--- RECORDS SHOWN Enclosed Below ---

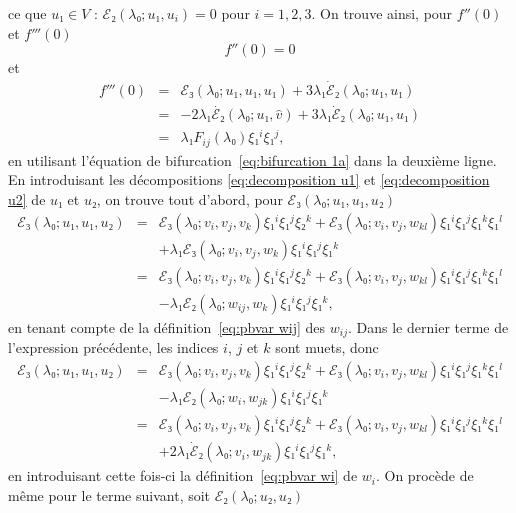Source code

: \documentclass[12pt, final]{amsart}
\theoremstyle{definition}
\begin{document}
ce que $u₁∈V$ : $ℰ₂ (λ₀ ; u₁, u_i) = 0$ pour $i = 1,
2, 3$. On trouve ainsi, pour $f'' (0)$ et $f''' (0)$
\begin{equation}
  \label{eq:DL energie derivee 2nde} f'' (0) = 0
\end{equation}
et
\begin{eqnarray}
  f''' (0) & = & ℰ₃ (λ₀ ; u₁, u₁, u₁) + 3 λ₁
  \dot{ℰ}₂ (λ₀ ; u₁, u₁) \nonumber\\
  & = & - 2 λ₁  \dot{ℰ₂} (λ₀ ; u₁, \hat{v}) + 3
  λ₁  \dot{ℰ}₂ (λ₀ ; u₁, u₁) \nonumber\\
  & = & λ₁ F_{i  j} (λ₀) ξ₁^i ξ₁^j,  \label{eq:DL
  energie derivee 3ieme}
\end{eqnarray}
en utilisant l'équation de bifurcation~\eqref{eq:bifurcation 1a} dans la
deuxième ligne. En introduisant les décompositions
\eqref{eq:decomposition u1} et \eqref{eq:decomposition u2} de $u₁$ et $u₂$,
on trouve tout d'abord, pour $ℰ₃ (λ₀ ; u₁, u₁, u₂)$
\begin{eqnarray*}
  ℰ₃ (λ₀ ; u₁, u₁, u₂) & = & ℰ₃ (λ₀ ;
  v_i, v_j, v_k) ξ₁^i ξ₁^j ξ₂^k +ℰ₃ (λ₀ ; v_i, v_j,
  w_{k  l}) ξ₁^i ξ₁^j ξ₁^k ξ₁^l\\
  &  &  + λ₁ ℰ₃ (λ₀ ; v_i, v_j, w_k)
  ξ₁^i ξ₁^j ξ₁^k\\
  & = & ℰ₃ (λ₀ ; v_i, v_j, v_k) ξ₁^i ξ₁^j ξ₂^k
  +ℰ₃ (λ₀ ; v_i, v_j, w_{k  l}) ξ₁^i ξ₁^j
  ξ₁^k ξ₁^l\\
  &  &  - λ₁ ℰ₂ (λ₀ ; w_{i  j},
  w_k) ξ₁^i ξ₁^j ξ₁^k,
\end{eqnarray*}
en tenant compte de la définition~\eqref{eq:pbvar wij} des $w_{i
j}$. Dans le dernier terme de l'expression précédente, les indices
$i$, $j$ et $k$ sont muets, donc
\begin{eqnarray*}
  ℰ₃ (λ₀ ; u₁, u₁, u₂) & = & ℰ₃ (λ₀ ;
  v_i, v_j, v_k) ξ₁^i ξ₁^j ξ₂^k +ℰ₃ (λ₀ ; v_i, v_j,
  w_{k  l}) ξ₁^i ξ₁^j ξ₁^k ξ₁^l\\
  &  &  - λ₁ ℰ₂ (λ₀ ; w_{i }, w_{j
   k}) ξ₁^i ξ₁^j ξ₁^k\\
  & = & ℰ₃ (λ₀ ; v_i, v_j, v_k) ξ₁^i ξ₁^j ξ₂^k
  +ℰ₃ (λ₀ ; v_i, v_j, w_{k  l}) ξ₁^i ξ₁^j
  ξ₁^k ξ₁^l\\
  &  &  + 2 λ₁  \dot{ℰ}₂ (λ₀ ; v_{i
  }, w_{j  k}) ξ₁^i ξ₁^j ξ₁^k,
\end{eqnarray*}
en introduisant cette fois-ci la définition~\eqref{eq:pbvar wi} de $w_i .$
On procède de même pour le terme suivant, soit $ℰ₂
(λ₀ ; u₂, u₂)$
\end{document}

--- End of Enclosed RECORDS SHOWN ---

Go through the records and copy each line with "label" in it.

  \label{eq:DL energie derivee 2nde} f'' (0) = 0
  & = & λ₁ F_{i  j} (λ₀) ξ₁^i ξ₁^j,  \label{eq:DL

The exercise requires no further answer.